[What this task involves]
Repeat the entries in full. Each line must match exactly.

[Task data]
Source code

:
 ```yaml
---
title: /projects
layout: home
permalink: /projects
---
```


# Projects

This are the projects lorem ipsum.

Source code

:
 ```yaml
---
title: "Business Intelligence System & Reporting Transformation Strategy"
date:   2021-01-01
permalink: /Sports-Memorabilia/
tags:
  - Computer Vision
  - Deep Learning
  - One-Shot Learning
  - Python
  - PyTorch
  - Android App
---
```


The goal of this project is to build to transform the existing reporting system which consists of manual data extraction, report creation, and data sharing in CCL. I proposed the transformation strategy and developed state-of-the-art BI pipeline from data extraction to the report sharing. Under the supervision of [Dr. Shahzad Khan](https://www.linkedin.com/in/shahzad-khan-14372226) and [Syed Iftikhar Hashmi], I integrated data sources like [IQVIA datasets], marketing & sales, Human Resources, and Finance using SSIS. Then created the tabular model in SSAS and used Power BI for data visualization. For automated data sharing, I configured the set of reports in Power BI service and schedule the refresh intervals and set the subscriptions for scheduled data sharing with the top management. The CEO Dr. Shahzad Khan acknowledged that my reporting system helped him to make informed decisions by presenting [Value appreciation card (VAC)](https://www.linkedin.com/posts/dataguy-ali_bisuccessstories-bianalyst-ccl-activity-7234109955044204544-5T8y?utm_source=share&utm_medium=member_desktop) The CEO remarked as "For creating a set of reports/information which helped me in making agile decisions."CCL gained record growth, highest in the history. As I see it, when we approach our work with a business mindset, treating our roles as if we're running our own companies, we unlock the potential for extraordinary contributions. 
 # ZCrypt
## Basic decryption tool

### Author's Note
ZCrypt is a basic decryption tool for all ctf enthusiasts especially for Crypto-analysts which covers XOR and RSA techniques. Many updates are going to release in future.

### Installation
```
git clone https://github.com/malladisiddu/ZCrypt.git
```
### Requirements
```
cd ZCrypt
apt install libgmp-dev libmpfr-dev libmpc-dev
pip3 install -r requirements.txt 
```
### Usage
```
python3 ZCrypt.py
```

[Answer space]
Source code

:
 ```yaml
---
title: /projects
layout: home
permalink: /projects
---
```


# Projects

This are the projects lorem ipsum.

Source code

:
 ```yaml
---
title: "Business Intelligence System & Reporting Transformation Strategy"
date:   2021-01-01
permalink: /Sports-Memorabilia/
tags:
  - Computer Vision
  - Deep Learning
  - One-Shot Learning
  - Python
  - PyTorch
  - Android App
---
```


The goal of this project is to build to transform the existing reporting system which consists of manual data extraction, report creation, and data sharing in CCL. I proposed the transformation strategy and developed state-of-the-art BI pipeline from data extraction to the report sharing. Under the supervision of [Dr. Shahzad Khan](https://www.linkedin.com/in/shahzad-khan-14372226) and [Syed Iftikhar Hashmi], I integrated data sources like [IQVIA datasets], marketing & sales, Human Resources, and Finance using SSIS. Then created the tabular model in SSAS and used Power BI for data visualization. For automated data sharing, I configured the set of reports in Power BI service and schedule the refresh intervals and set the subscriptions for scheduled data sharing with the top management. The CEO Dr. Shahzad Khan acknowledged that my reporting system helped him to make informed decisions by presenting [Value appreciation card (VAC)](https://www.linkedin.com/posts/dataguy-ali_bisuccessstories-bianalyst-ccl-activity-7234109955044204544-5T8y?utm_source=share&utm_medium=member_desktop) The CEO remarked as "For creating a set of reports/information which helped me in making agile decisions."CCL gained record growth, highest in the history. As I see it, when we approach our work with a business mindset, treating our roles as if we're running our own companies, we unlock the potential for extraordinary contributions. 
 # ZCrypt
## Basic decryption tool

### Author's Note
ZCrypt is a basic decryption tool for all ctf enthusiasts especially for Crypto-analysts which covers XOR and RSA techniques. Many updates are going to release in future.

### Installation
```
git clone https://github.com/malladisiddu/ZCrypt.git
```
### Requirements
```
cd ZCrypt
apt install libgmp-dev libmpfr-dev libmpc-dev
pip3 install -r requirements.txt 
```
### Usage
```
python3 ZCrypt.py
```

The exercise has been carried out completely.